Thereafter, [Defendant] filed a [PCRA petition] on September 13th, 2021. Argument was held on December 23rd, 2021, and [the PCRA court] denied [Defendant’s petition] by Opinion and Order dated January 12th, 2022. [Defendant] did not file [an] appeal. [Defendant filed a second PCRA petition] on March 22nd, 2022. After the filing of her petition[,] Donald Martino, Esquire[ (PCRA counsel]), was appointed as counsel. In this [second PCRA] petition[,] Defendant was seeking relief by way of her [direct] appeal rights being reinstated[,] and [requested] that her sentence be amended by order finding that she [was eligible for the Recidivism Risk Reduction Incentive (RRRI)2 program]. Upon no objection by the Commonwealth[,] Defendant’s petition was granted[,] her sentence was amended and her direct appeal rights were reinstated.
[Defendant] filed a timely appeal alleging that the trial [c]ourt abused its discretion when imposing her sentence. The Superior Court of Pennsylvania affirmed th[e trial c]ourt’s sentence on March 3rd, 2023. Defendant’s sentence then became final on or about April 3rd, 2023. On May 22nd, 2023[, Appellant filed] the present[,] timely[, PCRA petition, pro se].

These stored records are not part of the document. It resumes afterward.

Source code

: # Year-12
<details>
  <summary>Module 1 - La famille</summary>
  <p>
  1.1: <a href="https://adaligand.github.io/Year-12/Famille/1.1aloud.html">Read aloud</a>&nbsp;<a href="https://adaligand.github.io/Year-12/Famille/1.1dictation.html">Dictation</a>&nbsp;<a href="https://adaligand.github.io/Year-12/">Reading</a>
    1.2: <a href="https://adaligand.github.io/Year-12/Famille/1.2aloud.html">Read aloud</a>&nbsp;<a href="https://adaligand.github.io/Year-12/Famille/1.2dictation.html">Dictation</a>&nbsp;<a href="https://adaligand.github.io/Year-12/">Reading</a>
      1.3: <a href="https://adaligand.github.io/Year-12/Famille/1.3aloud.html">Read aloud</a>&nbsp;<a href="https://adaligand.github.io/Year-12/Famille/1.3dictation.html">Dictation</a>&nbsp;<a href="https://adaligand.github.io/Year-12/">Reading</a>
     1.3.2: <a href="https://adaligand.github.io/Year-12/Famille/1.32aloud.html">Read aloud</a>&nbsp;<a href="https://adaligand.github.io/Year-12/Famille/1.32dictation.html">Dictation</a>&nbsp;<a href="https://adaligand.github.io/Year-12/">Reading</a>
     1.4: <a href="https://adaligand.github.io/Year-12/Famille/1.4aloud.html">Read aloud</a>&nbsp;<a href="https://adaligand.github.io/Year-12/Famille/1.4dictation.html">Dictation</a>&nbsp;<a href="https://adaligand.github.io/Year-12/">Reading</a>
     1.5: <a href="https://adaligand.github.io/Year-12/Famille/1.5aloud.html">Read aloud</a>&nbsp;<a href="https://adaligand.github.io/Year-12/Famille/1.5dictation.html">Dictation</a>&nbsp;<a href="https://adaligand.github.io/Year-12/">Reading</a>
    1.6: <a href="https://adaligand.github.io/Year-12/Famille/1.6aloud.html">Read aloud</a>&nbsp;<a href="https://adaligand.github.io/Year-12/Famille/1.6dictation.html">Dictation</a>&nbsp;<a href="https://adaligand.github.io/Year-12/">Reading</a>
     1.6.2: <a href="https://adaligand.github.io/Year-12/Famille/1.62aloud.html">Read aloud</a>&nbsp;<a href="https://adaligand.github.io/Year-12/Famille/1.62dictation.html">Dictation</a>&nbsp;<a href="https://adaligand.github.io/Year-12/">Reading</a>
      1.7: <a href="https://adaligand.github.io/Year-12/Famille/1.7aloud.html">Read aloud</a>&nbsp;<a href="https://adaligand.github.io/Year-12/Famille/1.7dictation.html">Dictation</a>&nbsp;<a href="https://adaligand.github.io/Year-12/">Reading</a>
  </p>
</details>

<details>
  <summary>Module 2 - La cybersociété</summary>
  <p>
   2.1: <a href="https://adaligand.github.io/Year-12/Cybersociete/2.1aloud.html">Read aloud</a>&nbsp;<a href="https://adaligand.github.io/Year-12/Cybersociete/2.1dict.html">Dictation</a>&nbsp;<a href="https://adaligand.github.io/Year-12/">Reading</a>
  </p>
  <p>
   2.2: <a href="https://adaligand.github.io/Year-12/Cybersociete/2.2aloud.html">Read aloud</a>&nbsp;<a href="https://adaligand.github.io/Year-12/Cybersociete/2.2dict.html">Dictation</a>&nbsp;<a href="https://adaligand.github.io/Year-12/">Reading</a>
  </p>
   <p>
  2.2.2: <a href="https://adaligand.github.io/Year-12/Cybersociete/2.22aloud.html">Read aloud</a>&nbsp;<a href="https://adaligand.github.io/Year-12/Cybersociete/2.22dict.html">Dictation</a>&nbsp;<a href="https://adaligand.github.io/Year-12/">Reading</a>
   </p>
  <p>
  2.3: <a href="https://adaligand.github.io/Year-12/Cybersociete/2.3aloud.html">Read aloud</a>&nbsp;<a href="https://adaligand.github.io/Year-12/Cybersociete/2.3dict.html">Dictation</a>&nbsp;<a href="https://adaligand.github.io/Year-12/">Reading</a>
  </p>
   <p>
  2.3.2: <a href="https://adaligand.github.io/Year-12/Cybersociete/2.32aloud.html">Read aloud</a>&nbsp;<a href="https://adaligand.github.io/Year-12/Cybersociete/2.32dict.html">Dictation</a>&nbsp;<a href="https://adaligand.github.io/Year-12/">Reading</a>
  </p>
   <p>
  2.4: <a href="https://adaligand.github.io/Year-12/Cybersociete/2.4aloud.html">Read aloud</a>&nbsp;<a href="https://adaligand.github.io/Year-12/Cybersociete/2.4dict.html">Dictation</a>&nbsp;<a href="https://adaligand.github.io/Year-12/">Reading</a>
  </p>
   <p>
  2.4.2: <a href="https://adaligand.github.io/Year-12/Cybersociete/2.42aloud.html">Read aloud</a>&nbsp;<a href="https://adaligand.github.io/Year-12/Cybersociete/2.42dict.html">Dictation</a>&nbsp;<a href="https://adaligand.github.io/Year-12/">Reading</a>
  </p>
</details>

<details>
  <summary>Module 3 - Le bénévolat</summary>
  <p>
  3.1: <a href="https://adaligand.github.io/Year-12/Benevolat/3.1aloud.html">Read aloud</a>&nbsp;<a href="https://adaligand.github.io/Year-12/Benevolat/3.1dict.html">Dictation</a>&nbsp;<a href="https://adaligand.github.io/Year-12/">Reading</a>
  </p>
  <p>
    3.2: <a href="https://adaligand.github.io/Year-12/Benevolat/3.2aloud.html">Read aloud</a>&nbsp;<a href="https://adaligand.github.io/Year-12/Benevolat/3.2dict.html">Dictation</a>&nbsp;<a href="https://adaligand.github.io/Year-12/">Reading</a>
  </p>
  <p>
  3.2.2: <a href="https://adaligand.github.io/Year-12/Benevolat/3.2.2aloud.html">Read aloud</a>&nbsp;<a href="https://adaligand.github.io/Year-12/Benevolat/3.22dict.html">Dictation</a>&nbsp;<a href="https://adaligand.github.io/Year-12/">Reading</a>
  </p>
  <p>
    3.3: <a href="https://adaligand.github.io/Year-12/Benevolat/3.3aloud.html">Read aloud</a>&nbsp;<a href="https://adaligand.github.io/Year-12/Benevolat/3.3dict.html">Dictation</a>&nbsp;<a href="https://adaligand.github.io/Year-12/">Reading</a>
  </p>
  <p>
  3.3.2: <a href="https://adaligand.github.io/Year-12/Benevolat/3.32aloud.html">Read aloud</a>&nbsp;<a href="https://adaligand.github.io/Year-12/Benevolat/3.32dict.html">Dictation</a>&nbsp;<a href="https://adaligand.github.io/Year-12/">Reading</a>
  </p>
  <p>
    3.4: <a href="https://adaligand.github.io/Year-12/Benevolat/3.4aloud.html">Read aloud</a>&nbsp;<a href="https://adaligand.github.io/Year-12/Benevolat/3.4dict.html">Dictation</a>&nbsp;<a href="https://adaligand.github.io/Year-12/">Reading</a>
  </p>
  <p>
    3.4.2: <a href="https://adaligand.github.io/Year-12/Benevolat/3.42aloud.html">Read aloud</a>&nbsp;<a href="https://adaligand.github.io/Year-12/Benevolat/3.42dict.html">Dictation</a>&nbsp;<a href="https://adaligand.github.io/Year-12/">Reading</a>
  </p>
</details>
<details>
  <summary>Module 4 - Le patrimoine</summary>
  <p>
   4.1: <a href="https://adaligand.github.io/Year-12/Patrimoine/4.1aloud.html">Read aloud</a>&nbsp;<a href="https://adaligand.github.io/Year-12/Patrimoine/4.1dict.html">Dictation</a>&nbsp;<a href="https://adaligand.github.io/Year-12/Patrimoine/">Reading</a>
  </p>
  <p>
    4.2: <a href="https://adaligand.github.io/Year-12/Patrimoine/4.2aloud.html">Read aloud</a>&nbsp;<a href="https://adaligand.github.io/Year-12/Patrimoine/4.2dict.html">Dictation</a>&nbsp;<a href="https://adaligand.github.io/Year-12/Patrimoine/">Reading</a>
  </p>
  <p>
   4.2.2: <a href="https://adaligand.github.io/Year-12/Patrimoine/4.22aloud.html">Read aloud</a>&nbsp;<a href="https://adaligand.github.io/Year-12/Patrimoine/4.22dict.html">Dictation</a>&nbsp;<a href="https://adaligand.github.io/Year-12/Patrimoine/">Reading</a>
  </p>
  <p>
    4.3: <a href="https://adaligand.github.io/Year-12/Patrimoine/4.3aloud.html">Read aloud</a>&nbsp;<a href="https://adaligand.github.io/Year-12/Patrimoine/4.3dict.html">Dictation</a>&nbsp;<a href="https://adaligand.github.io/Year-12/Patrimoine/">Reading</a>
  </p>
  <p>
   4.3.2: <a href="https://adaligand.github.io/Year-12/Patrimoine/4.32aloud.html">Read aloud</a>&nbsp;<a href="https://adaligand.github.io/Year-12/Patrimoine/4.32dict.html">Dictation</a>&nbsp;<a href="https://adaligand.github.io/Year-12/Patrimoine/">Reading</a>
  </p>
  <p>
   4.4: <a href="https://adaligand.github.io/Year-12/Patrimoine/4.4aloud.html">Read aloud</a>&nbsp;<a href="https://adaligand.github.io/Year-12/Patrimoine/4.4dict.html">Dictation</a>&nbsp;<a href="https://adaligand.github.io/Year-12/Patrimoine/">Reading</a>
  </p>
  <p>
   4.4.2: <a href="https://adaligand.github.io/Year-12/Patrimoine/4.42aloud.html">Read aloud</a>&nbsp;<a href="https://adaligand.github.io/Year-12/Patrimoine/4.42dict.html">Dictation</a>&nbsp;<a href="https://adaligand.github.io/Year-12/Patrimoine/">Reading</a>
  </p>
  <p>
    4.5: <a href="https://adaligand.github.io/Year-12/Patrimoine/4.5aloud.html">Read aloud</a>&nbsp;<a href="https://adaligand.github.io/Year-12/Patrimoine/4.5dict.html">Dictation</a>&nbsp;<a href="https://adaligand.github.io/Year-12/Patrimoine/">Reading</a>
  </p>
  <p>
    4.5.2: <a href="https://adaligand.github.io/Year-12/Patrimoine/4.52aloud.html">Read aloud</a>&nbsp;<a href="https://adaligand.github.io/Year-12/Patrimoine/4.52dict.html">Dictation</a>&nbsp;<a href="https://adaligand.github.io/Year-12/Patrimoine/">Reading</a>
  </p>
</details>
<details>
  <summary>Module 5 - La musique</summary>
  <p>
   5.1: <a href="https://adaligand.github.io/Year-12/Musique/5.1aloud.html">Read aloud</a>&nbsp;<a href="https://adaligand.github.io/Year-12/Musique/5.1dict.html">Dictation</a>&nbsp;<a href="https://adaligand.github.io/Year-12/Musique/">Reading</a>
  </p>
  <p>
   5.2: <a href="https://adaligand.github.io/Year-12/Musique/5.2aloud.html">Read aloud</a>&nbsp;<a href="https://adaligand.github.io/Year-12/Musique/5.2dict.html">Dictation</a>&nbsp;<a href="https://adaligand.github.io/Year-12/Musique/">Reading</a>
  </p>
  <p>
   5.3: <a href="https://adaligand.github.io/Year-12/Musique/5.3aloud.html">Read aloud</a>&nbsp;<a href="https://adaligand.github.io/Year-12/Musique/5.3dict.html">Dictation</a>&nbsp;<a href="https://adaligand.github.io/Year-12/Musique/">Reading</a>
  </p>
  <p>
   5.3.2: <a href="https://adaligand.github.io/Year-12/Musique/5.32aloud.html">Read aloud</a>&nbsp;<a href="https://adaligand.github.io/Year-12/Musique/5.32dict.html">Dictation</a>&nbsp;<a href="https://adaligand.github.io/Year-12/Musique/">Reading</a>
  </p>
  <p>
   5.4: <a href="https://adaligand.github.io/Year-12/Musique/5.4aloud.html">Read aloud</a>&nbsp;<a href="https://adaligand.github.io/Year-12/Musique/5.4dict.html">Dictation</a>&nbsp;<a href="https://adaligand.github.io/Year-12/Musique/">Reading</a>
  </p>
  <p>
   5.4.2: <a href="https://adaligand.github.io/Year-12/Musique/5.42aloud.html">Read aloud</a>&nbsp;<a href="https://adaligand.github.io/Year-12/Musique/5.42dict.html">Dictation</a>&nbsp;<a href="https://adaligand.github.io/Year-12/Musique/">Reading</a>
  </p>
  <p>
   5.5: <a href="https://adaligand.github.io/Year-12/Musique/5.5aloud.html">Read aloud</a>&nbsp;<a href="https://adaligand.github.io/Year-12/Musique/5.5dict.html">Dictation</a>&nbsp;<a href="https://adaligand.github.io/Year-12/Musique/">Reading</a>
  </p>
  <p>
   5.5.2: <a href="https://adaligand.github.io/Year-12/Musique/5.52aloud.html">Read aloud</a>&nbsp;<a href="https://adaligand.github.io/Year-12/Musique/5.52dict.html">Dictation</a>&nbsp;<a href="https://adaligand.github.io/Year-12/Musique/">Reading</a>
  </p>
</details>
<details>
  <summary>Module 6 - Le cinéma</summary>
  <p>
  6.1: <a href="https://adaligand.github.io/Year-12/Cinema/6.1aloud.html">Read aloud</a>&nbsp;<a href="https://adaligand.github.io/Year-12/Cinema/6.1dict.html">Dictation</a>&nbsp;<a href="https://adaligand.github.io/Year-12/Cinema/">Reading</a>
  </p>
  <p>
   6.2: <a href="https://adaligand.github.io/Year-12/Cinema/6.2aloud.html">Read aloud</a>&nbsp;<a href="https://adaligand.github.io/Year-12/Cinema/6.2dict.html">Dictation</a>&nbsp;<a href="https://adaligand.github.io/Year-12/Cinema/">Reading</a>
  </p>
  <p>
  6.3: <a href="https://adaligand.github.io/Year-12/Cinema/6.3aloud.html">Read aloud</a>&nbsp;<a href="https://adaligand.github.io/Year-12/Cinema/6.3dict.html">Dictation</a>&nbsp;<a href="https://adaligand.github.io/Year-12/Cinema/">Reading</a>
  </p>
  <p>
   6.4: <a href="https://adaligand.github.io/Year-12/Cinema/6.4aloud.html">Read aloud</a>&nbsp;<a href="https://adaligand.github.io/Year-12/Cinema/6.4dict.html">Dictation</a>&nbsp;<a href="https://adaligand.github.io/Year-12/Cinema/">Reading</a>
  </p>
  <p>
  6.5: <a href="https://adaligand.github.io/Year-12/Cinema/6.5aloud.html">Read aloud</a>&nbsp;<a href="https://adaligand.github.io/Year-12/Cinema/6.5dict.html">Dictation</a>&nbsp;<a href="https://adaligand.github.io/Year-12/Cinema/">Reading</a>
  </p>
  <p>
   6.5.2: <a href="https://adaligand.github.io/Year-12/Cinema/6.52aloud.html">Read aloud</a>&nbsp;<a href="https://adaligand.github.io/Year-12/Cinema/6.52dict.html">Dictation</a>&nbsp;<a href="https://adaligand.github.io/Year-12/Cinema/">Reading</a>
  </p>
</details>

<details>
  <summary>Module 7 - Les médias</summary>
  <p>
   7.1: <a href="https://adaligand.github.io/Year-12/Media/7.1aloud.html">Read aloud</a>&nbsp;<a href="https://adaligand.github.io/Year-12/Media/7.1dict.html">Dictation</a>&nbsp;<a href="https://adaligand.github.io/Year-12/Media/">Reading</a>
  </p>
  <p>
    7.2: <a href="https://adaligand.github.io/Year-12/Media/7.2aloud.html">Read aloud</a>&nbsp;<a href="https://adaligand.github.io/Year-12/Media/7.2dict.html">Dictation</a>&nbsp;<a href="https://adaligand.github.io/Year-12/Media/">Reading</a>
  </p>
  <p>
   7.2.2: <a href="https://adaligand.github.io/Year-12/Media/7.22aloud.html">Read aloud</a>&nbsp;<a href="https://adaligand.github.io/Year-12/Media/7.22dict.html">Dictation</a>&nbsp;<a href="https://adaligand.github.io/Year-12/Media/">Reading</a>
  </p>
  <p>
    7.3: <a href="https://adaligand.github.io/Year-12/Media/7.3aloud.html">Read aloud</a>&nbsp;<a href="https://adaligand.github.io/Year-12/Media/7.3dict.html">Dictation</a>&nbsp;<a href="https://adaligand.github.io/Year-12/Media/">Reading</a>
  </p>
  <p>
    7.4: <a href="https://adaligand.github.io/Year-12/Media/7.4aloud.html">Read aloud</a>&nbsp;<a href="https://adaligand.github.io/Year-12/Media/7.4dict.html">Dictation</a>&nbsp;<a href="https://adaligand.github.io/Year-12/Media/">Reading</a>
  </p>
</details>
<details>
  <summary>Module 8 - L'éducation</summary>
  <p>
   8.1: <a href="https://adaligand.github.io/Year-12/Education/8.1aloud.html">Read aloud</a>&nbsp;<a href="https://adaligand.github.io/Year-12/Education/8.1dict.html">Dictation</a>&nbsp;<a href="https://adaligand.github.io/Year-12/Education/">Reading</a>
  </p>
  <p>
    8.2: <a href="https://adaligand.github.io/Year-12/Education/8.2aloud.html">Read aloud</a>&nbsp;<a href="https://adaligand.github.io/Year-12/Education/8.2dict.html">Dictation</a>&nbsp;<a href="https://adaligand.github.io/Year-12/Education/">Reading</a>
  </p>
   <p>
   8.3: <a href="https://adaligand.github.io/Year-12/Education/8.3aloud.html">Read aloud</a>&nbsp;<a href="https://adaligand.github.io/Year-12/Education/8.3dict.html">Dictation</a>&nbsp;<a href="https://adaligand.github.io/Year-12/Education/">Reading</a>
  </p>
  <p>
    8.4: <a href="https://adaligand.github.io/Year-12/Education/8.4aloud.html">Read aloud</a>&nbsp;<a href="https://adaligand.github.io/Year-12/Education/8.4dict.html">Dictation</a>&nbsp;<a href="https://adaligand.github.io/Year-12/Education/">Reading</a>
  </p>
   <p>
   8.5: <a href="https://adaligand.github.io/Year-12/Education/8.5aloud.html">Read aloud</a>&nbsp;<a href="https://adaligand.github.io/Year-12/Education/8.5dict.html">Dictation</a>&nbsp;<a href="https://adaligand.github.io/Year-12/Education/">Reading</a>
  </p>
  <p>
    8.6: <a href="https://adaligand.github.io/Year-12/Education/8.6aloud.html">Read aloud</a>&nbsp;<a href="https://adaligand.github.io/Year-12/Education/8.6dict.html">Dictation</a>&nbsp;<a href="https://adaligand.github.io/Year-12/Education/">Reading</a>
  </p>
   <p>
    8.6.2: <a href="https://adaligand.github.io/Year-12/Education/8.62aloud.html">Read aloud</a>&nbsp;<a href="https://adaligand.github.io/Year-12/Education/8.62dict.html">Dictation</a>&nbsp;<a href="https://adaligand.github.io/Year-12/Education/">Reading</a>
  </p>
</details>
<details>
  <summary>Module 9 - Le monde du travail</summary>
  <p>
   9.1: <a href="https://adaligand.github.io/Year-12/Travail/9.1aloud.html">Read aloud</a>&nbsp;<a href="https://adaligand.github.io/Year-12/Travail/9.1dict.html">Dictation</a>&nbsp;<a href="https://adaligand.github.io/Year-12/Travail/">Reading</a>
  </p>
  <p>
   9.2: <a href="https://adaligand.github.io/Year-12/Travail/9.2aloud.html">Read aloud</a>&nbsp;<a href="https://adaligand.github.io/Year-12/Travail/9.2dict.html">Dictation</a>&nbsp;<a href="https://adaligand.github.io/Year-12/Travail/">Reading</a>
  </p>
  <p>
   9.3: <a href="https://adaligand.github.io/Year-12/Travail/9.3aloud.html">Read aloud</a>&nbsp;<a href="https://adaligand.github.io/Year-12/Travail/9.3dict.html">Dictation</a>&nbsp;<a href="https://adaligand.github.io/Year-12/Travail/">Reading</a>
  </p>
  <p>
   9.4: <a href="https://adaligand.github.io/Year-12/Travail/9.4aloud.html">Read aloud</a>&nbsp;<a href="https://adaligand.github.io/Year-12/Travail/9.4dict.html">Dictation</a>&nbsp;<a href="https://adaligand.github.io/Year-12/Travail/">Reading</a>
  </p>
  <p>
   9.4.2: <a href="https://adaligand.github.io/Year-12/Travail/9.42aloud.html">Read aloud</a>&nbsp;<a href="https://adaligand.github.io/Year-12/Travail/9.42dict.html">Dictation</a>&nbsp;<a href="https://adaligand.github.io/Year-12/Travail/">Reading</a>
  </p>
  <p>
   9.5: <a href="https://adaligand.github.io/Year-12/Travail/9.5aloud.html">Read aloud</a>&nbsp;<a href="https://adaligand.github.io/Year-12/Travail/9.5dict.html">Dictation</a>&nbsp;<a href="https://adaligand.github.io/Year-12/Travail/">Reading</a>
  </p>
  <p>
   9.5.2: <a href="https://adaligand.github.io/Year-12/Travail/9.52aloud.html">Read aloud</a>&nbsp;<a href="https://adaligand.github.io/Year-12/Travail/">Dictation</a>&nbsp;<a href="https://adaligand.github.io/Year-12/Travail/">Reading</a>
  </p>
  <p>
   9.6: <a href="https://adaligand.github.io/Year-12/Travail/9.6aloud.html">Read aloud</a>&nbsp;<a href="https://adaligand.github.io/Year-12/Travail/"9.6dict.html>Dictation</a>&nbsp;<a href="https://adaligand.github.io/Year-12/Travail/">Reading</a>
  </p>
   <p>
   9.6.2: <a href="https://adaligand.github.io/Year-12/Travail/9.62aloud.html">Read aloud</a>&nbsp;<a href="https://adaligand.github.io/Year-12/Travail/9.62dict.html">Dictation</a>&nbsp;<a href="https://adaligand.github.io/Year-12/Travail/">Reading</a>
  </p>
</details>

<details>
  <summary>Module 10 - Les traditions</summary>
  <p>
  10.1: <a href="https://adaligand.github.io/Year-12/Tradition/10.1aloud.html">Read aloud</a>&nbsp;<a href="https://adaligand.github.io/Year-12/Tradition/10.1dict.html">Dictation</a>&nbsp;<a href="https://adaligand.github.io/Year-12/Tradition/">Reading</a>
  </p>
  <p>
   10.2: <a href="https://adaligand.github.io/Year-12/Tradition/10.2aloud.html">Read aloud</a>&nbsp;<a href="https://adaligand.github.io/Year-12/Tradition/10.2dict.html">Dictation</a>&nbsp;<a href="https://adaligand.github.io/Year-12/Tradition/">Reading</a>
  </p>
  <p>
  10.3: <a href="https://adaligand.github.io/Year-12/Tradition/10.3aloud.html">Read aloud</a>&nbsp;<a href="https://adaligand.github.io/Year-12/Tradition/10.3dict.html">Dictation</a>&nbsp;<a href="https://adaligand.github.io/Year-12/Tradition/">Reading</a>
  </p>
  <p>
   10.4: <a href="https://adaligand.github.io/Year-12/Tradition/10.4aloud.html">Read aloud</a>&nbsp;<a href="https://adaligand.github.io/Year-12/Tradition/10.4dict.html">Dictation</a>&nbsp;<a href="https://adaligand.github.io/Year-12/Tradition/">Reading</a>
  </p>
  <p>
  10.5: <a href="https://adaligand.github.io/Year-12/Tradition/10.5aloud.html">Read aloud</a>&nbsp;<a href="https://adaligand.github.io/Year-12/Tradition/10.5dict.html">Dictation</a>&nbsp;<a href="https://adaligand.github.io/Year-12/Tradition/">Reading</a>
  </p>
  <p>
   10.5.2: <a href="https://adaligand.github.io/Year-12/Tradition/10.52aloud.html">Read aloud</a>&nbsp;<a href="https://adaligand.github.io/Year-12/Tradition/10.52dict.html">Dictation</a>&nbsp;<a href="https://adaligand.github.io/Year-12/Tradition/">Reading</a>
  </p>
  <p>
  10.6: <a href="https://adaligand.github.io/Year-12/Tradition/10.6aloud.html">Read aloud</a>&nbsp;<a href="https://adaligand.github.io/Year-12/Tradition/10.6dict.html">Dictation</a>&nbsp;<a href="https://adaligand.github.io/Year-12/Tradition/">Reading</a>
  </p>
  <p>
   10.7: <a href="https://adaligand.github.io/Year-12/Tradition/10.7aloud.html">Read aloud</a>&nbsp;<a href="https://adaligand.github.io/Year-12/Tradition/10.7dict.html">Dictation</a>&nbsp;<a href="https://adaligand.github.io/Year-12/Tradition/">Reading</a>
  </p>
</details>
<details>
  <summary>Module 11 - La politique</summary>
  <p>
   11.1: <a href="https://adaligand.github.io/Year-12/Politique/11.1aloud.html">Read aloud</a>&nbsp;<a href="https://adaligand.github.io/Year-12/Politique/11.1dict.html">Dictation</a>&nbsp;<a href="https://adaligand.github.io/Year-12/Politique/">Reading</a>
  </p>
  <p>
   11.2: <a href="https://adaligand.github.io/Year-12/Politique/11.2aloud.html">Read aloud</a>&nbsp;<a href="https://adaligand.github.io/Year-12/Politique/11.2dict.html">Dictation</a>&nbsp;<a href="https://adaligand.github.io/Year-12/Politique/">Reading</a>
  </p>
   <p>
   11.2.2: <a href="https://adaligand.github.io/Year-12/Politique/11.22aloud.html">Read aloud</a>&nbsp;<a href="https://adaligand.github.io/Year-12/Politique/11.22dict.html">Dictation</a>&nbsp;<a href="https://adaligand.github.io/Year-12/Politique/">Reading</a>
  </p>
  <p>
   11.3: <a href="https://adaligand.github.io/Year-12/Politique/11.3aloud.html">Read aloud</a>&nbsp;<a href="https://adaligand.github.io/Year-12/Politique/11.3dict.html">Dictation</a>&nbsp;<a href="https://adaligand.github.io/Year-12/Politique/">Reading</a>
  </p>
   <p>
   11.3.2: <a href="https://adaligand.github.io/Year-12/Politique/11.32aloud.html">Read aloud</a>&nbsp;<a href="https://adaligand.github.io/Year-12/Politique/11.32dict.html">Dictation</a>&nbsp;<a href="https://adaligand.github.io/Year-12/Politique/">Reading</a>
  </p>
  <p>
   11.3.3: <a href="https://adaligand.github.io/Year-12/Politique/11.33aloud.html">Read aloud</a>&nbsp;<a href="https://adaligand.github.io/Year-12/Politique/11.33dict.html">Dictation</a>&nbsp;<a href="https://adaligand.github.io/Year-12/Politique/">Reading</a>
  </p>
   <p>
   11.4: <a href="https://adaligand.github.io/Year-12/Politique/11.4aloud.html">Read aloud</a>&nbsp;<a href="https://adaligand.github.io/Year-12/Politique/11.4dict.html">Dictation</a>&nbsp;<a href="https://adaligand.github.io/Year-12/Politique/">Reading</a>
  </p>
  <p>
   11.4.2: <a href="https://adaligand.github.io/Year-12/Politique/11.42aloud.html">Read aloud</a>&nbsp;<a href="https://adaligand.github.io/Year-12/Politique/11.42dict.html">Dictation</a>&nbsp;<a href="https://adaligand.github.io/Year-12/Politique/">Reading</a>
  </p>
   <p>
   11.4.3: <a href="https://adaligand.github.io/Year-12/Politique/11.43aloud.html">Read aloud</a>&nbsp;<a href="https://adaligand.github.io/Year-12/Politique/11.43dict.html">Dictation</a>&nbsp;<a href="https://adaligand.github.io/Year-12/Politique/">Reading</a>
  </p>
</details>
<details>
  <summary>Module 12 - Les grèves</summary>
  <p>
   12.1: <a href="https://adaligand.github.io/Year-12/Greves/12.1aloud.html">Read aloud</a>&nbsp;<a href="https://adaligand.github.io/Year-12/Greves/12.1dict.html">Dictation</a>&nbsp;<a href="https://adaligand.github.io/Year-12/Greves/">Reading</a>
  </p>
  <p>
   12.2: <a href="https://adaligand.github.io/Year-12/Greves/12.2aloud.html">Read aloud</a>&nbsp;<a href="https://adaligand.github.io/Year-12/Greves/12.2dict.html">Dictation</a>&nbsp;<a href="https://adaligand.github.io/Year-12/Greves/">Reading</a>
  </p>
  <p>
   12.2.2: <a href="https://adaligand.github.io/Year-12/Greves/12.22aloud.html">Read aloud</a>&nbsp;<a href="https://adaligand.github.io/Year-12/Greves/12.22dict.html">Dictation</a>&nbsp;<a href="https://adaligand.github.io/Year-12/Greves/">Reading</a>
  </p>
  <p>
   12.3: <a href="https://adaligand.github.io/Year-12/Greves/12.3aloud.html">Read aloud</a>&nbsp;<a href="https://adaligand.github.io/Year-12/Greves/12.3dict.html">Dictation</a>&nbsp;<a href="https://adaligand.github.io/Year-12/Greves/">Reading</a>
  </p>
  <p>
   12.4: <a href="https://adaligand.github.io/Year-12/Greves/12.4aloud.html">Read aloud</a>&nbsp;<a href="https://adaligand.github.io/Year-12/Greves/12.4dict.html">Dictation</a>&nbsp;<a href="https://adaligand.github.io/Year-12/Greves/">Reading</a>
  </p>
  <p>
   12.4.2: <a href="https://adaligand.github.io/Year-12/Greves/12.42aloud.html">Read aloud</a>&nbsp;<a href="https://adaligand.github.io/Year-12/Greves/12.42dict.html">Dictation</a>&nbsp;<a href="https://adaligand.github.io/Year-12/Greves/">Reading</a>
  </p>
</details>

____________________________________________
1 Pertinently, Appellant entered nolo contendere pleas to two counts of theft
by deception, 18 Pa.C.S.A. § 3922(a)(1), which, under the circumstances of the instant case, carried mandatory terms of imprisonment. See 42 Pa.C.S.A. § 9717(a) (where, as here, the victim of theft by deception is over 60 years of age, and the perpetrator of the crime is under 60 years of age, the trial court shall sentence the defendant to a period of incarceration “not less than 12 months, but the imposition of the minimum sentence shall be discretionary with the court where the court finds justifiable cause and that finding is written in the opinion.”).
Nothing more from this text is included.